To validate the robustness and the performance of the proposed method, we use two performance indices: the integral of time absolute value of error (ITAE) and the integral of time squared error (ITSE):

$$ITAE = \int\limits_{0}^{T} {t\left( {\left| {\Delta \omega_{1} } \right| + \left| {\Delta \omega_{2} } \right| + \left| {\Delta \omega_{3} } \right|} \right)dt}$$

(38)

$$ITSE = \int\limits_{0}^{T} {\left( {\Delta \omega_{1}^{2} (t) + \Delta \omega_{2}^{2} (t) + \Delta \omega_{3}^{2} (t)} \right) \cdot t \cdot dt}$$

(39)

The numerical results of these indices for all controllers are given in Table 4.

Table 4 The values of the nominal parameters

It is clear from Table 4 that minimum ITAE and ITSE values are obtained with the proposed method and therefore the performance of H_∞ and DE–TLBO–PID controllers are superior to the other controllers.

It is observed from Fig. 2 that the convergence rate of the hybrid DE–TLBO algorithm is considerably faster and better than the other algorithms.

Fig. 2

Convergence characteristics of DE–TLBO, DE and TLBO

We define the tracking error for the three generators by the following equations:

$$\left\{ \begin{aligned} e_{1} = \delta_{1} - \delta_{1r} = z_{11} - \delta_{1r} \hfill \\ e_{2} = \delta_{2} - \delta_{2r} = z_{21} - \delta_{2r} \hfill \\ e_{3} = \delta_{3} - \delta_{3r} = z_{31} - \delta_{3r} \hfill \\ \end{aligned} \right.$$

The tracking errors of the rotor angle for each generator are illustrated in the Figs. 3, 4 and 5; these results show that the proposed method significantly reduces the deviation of the rotor angle comparing with the other control devices. We can deduce that the proposed controller device has a better ability to maintain the system to follow the desired values as well as to reach the point of operation in a reduced time.

Fig. 3

Response of the tracking error e ₁

Fig. 4

Response of the tracking error e ₂

Fig. 5

Response of the tracking error e ₃

Simulations results in the first case have shown the superior performance of the proposed method (H_∞ and DE–TLBO–PID) in terms of the elimination the reaching phase and the reduction of the oscillation.

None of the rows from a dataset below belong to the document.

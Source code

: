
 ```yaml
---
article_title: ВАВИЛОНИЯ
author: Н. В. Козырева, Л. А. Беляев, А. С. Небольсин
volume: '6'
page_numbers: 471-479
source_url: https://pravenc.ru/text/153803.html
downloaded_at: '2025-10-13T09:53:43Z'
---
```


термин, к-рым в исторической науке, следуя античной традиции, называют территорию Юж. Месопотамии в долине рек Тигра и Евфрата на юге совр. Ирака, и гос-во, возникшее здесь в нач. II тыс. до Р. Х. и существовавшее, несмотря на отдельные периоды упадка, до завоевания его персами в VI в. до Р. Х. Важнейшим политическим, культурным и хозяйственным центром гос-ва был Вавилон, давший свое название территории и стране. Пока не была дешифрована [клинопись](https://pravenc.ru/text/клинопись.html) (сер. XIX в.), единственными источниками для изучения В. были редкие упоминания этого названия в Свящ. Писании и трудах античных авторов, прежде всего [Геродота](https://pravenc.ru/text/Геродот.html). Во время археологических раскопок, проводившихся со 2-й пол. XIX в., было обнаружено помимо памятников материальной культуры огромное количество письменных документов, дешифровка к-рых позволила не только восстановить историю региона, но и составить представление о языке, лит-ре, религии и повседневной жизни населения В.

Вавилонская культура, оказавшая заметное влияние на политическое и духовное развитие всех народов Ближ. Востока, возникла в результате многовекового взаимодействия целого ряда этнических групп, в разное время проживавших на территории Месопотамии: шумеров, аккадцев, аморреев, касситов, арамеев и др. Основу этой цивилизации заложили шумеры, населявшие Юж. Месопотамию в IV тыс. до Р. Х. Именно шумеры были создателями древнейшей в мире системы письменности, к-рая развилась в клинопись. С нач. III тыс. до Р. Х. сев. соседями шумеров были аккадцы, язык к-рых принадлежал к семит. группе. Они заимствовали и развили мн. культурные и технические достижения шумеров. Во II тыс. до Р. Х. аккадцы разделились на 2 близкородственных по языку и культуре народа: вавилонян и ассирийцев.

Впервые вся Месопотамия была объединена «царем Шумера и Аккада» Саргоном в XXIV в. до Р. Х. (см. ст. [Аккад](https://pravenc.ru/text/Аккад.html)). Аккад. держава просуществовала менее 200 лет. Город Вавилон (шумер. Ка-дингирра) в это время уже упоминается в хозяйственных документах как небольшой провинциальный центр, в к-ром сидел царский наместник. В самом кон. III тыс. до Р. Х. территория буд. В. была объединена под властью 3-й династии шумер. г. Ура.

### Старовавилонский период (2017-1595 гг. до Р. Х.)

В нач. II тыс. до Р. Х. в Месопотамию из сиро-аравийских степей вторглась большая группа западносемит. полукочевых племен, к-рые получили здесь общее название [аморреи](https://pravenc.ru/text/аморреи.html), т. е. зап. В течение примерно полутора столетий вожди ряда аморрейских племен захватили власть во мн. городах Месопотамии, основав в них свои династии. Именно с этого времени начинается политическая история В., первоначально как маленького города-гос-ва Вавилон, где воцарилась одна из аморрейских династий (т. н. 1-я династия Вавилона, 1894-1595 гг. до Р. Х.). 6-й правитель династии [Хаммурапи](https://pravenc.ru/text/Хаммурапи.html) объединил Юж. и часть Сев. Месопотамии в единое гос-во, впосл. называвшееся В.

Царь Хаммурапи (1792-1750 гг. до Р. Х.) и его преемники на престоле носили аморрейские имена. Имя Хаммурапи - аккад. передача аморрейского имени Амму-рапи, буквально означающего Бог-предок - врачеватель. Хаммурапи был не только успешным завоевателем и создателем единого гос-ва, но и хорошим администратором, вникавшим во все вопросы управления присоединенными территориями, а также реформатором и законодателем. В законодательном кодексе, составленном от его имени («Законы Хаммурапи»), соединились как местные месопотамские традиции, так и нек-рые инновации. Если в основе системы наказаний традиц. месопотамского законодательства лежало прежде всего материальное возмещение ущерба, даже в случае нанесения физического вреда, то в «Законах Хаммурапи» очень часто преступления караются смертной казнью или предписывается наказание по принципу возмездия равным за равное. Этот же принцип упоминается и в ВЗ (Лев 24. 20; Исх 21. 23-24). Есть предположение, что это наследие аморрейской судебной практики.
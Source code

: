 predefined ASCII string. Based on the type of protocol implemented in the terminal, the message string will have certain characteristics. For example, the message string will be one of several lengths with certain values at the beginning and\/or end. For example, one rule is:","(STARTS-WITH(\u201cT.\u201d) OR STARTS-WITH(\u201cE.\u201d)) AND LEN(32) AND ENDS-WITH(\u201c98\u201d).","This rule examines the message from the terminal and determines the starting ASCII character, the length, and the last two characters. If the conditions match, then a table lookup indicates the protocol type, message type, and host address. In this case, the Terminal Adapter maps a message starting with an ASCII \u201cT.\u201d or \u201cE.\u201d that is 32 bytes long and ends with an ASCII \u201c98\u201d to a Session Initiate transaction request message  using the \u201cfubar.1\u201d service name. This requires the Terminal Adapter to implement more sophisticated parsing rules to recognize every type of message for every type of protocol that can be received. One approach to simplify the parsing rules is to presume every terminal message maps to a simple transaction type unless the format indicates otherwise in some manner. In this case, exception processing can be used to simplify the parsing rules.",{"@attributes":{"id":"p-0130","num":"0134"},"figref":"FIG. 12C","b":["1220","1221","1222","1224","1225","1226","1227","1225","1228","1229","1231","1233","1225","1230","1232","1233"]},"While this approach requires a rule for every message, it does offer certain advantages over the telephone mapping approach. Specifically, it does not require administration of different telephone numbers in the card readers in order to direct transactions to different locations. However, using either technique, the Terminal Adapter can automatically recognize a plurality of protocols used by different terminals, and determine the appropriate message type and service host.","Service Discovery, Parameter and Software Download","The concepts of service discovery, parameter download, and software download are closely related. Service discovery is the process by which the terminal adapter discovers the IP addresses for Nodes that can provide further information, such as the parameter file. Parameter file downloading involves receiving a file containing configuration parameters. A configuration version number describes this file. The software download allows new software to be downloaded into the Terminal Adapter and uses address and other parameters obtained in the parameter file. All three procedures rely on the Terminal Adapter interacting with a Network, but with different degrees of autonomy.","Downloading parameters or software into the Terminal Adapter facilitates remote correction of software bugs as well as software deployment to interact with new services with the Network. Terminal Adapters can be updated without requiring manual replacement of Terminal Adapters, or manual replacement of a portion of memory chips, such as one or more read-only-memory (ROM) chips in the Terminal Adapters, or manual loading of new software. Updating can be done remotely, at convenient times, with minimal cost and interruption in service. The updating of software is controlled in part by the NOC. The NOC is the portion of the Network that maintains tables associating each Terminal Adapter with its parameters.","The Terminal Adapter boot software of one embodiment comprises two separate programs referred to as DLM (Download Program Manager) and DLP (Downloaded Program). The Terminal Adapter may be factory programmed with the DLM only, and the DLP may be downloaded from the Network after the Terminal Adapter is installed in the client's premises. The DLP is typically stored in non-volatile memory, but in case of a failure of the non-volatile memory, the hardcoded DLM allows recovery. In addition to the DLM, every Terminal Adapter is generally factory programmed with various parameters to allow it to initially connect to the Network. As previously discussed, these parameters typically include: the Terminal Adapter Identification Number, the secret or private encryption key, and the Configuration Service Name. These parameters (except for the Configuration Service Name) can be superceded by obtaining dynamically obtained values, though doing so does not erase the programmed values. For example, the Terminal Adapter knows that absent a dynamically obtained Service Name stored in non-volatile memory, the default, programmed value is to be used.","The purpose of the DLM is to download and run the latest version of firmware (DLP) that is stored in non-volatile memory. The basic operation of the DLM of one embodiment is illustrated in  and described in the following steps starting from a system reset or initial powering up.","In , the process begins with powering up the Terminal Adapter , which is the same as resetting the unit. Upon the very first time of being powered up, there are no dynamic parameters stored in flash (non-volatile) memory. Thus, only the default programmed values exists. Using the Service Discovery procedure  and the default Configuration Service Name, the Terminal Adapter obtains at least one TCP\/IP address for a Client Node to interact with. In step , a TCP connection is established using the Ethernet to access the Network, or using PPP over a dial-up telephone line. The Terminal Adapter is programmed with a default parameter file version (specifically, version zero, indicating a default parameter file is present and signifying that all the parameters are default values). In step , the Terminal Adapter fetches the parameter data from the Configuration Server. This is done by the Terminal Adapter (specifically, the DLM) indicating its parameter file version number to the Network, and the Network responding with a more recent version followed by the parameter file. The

From the simulation results seen in Figs. 6, 7, 8, 9, 10 and 11 shows that the proposed method (H_∞ and DE–TLBO–PID) permit to reduce significantly the deviation of the power angle, speed deviation comparing with (H_∞ and DE–PID–PSS), we can deduce that the proposed controllers are always effective and has the best ability to keep the system track the desired values and helps the system to achieve the operating point very quickly. The (DE–TLBO) algorithm has a good robustness and a much reduced time convergence.

Fig. 6

Response of the rotor angle δ1

Fig. 7

Response of the rotor angle δ2

Fig. 8

Response of the rotor angle δ3

Fig. 9

Response of the speed deviation ∆w1

Fig. 10

Response of the speed deviation ∆w2

Fig. 11

Response of the speed deviation ∆w3

Case 2: Control response including the parameter variations

In practice, a third-order model of power system could not represent accurately the generator unit and the exact model is unavailable. Therefore, it is required to test the performance and the robustness of the proposed approach in the presence of the variation in the system parameters and model errors. We consider the change in the inertia constant H _i and the time constant \(T_{do}^{\prime }\) for each generator see Table 5.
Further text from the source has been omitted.